• **Work to complete**:
Nothing but an exact reproduction of the records, pictures excluded, should be returned.

• **Records for processing**:
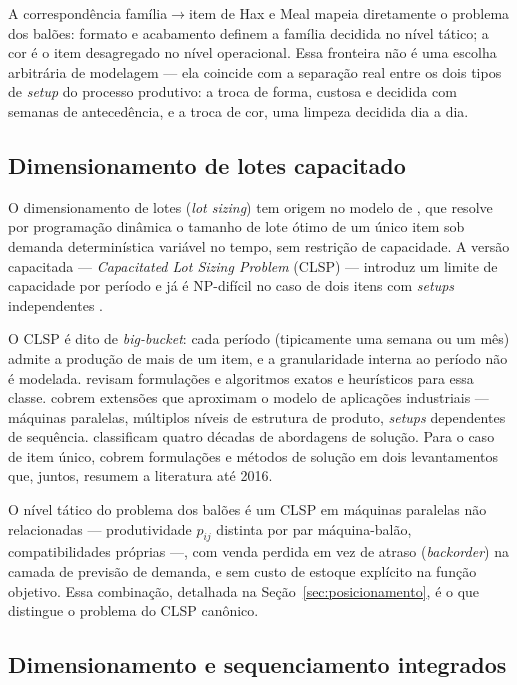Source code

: \documentclass[fleqn,12pt,a4paper]{article}
\begin{document}
A correspondência família$\to$item de Hax e Meal mapeia diretamente o problema dos balões: formato e acabamento definem a família decidida no nível tático; a cor é o item desagregado no nível operacional. Essa fronteira não é uma escolha arbitrária de modelagem --- ela coincide com a separação real entre os dois tipos de \textit{setup} do processo produtivo: a troca de forma, custosa e decidida com semanas de antecedência, e a troca de cor, uma limpeza decidida dia a dia.

\subsection{Dimensionamento de lotes capacitado}

O dimensionamento de lotes (\textit{lot sizing}) tem origem no modelo de , que resolve por programação dinâmica o tamanho de lote ótimo de um único item sob demanda determinística variável no tempo, sem restrição de capacidade. A versão capacitada --- \textit{Capacitated Lot Sizing Problem} (CLSP) --- introduz um limite de capacidade por período e já é NP-difícil no caso de dois itens com \textit{setups} independentes \cite{bitranyanasse1982,chenthizy1990}.

O CLSP é dito de \textit{big-bucket}: cada período (tipicamente uma semana ou um mês) admite a produção de mais de um item, e a granularidade interna ao período não é modelada.  revisam formulações e algoritmos exatos e heurísticos para essa classe.  cobrem extensões que aproximam o modelo de aplicações industriais --- máquinas paralelas, múltiplos níveis de estrutura de produto, \textit{setups} dependentes de sequência.  classificam quatro décadas de abordagens de solução. Para o caso de item único,  cobrem formulações e métodos de solução em dois levantamentos que, juntos, resumem a literatura até 2016.

O nível tático do problema dos balões é um CLSP em máquinas paralelas não relacionadas --- produtividade $p_{ij}$ distinta por par máquina-balão, compatibilidades próprias ---, com venda perdida em vez de atraso (\textit{backorder}) na camada de previsão de demanda, e sem custo de estoque explícito na função objetivo. Essa combinação, detalhada na Seção~\ref{sec:posicionamento}, é o que distingue o problema do CLSP canônico.

\subsection{Dimensionamento e sequenciamento integrados}
\end{document}
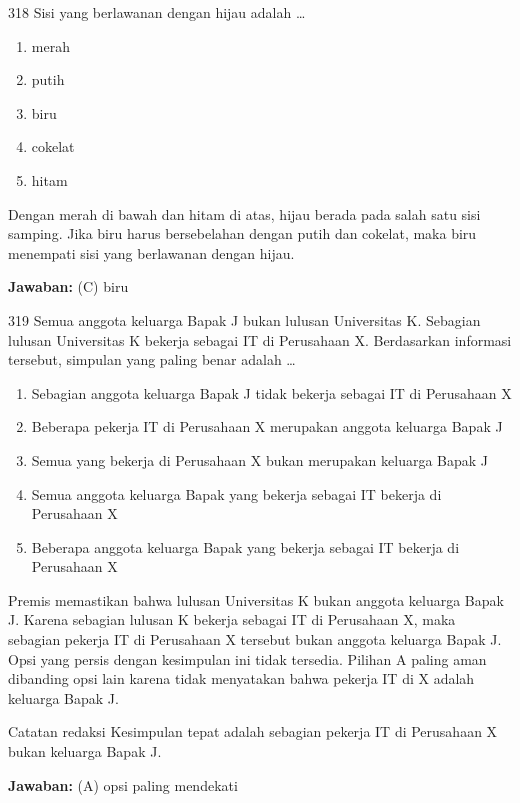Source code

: \documentclass[11pt]{article}
\newenvironment{pil}{\begin{enumerate}[label=(\Alph*),leftmargin=*,itemsep=1pt,topsep=3pt]}{\end{enumerate}}
\newcommand{\jw}[1]{\par\smallskip\begin{jawbox}\textbf{Jawaban:} #1\end{jawbox}}
\begin{document}
\begin{soalbox}{3}{18}
Sisi yang berlawanan dengan hijau adalah \ldots
\begin{pil}\item merah \item putih \item biru \item cokelat \item hitam\end{pil}
\end{soalbox}
\begin{pembox}
Dengan merah di bawah dan hitam di atas, hijau berada pada salah satu sisi samping. Jika biru harus bersebelahan dengan putih dan cokelat, maka biru menempati sisi yang berlawanan dengan hijau.
\jw{(C) biru}
\end{pembox}

\begin{soalbox}{3}{19}
Semua anggota keluarga Bapak J bukan lulusan Universitas K. Sebagian lulusan Universitas K bekerja sebagai IT di Perusahaan X. Berdasarkan informasi tersebut, simpulan yang paling benar adalah \ldots
\begin{pil}\item Sebagian anggota keluarga Bapak J tidak bekerja sebagai IT di Perusahaan X \item Beberapa pekerja IT di Perusahaan X merupakan anggota keluarga Bapak J \item Semua yang bekerja di Perusahaan X bukan merupakan keluarga Bapak J \item Semua anggota keluarga Bapak yang bekerja sebagai IT bekerja di Perusahaan X \item Beberapa anggota keluarga Bapak yang bekerja sebagai IT bekerja di Perusahaan X\end{pil}
\end{soalbox}
\begin{pembox}
Premis memastikan bahwa lulusan Universitas K bukan anggota keluarga Bapak J. Karena sebagian lulusan K bekerja sebagai IT di Perusahaan X, maka sebagian pekerja IT di Perusahaan X tersebut bukan anggota keluarga Bapak J. Opsi yang persis dengan kesimpulan ini tidak tersedia. Pilihan A paling aman dibanding opsi lain karena tidak menyatakan bahwa pekerja IT di X adalah keluarga Bapak J.
\begin{infobox}{Catatan redaksi}
Kesimpulan tepat adalah sebagian pekerja IT di Perusahaan X bukan keluarga Bapak J.
\end{infobox}
\jw{(A) opsi paling mendekati}
\end{pembox}
\end{document}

• **Task answer**:
Source code

: \documentclass[fleqn,12pt,a4paper]{article}
\begin{document}
A correspondência família$\to$item de Hax e Meal mapeia diretamente o problema dos balões: formato e acabamento definem a família decidida no nível tático; a cor é o item desagregado no nível operacional. Essa fronteira não é uma escolha arbitrária de modelagem --- ela coincide com a separação real entre os dois tipos de \textit{setup} do processo produtivo: a troca de forma, custosa e decidida com semanas de antecedência, e a troca de cor, uma limpeza decidida dia a dia.

\subsection{Dimensionamento de lotes capacitado}

O dimensionamento de lotes (\textit{lot sizing}) tem origem no modelo de , que resolve por programação dinâmica o tamanho de lote ótimo de um único item sob demanda determinística variável no tempo, sem restrição de capacidade. A versão capacitada --- \textit{Capacitated Lot Sizing Problem} (CLSP) --- introduz um limite de capacidade por período e já é NP-difícil no caso de dois itens com \textit{setups} independentes \cite{bitranyanasse1982,chenthizy1990}.

O CLSP é dito de \textit{big-bucket}: cada período (tipicamente uma semana ou um mês) admite a produção de mais de um item, e a granularidade interna ao período não é modelada.  revisam formulações e algoritmos exatos e heurísticos para essa classe.  cobrem extensões que aproximam o modelo de aplicações industriais --- máquinas paralelas, múltiplos níveis de estrutura de produto, \textit{setups} dependentes de sequência.  classificam quatro décadas de abordagens de solução. Para o caso de item único,  cobrem formulações e métodos de solução em dois levantamentos que, juntos, resumem a literatura até 2016.

O nível tático do problema dos balões é um CLSP em máquinas paralelas não relacionadas --- produtividade $p_{ij}$ distinta por par máquina-balão, compatibilidades próprias ---, com venda perdida em vez de atraso (\textit{backorder}) na camada de previsão de demanda, e sem custo de estoque explícito na função objetivo. Essa combinação, detalhada na Seção~\ref{sec:posicionamento}, é o que distingue o problema do CLSP canônico.

\subsection{Dimensionamento e sequenciamento integrados}
\end{document}
Source code

: \documentclass[11pt]{article}
\newenvironment{pil}{\begin{enumerate}[label=(\Alph*),leftmargin=*,itemsep=1pt,topsep=3pt]}{\end{enumerate}}
\newcommand{\jw}[1]{\par\smallskip\begin{jawbox}\textbf{Jawaban:} #1\end{jawbox}}
\begin{document}
\begin{soalbox}{3}{18}
Sisi yang berlawanan dengan hijau adalah \ldots
\begin{pil}\item merah \item putih \item biru \item cokelat \item hitam\end{pil}
\end{soalbox}
\begin{pembox}
Dengan merah di bawah dan hitam di atas, hijau berada pada salah satu sisi samping. Jika biru harus bersebelahan dengan putih dan cokelat, maka biru menempati sisi yang berlawanan dengan hijau.
\jw{(C) biru}
\end{pembox}

\begin{soalbox}{3}{19}
Semua anggota keluarga Bapak J bukan lulusan Universitas K. Sebagian lulusan Universitas K bekerja sebagai IT di Perusahaan X. Berdasarkan informasi tersebut, simpulan yang paling benar adalah \ldots
\begin{pil}\item Sebagian anggota keluarga Bapak J tidak bekerja sebagai IT di Perusahaan X \item Beberapa pekerja IT di Perusahaan X merupakan anggota keluarga Bapak J \item Semua yang bekerja di Perusahaan X bukan merupakan keluarga Bapak J \item Semua anggota keluarga Bapak yang bekerja sebagai IT bekerja di Perusahaan X \item Beberapa anggota keluarga Bapak yang bekerja sebagai IT bekerja di Perusahaan X\end{pil}
\end{soalbox}
\begin{pembox}
Premis memastikan bahwa lulusan Universitas K bukan anggota keluarga Bapak J. Karena sebagian lulusan K bekerja sebagai IT di Perusahaan X, maka sebagian pekerja IT di Perusahaan X tersebut bukan anggota keluarga Bapak J. Opsi yang persis dengan kesimpulan ini tidak tersedia. Pilihan A paling aman dibanding opsi lain karena tidak menyatakan bahwa pekerja IT di X adalah keluarga Bapak J.
\begin{infobox}{Catatan redaksi}
Kesimpulan tepat adalah sebagian pekerja IT di Perusahaan X bukan keluarga Bapak J.
\end{infobox}
\jw{(A) opsi paling mendekati}
\end{pembox}
\end{document}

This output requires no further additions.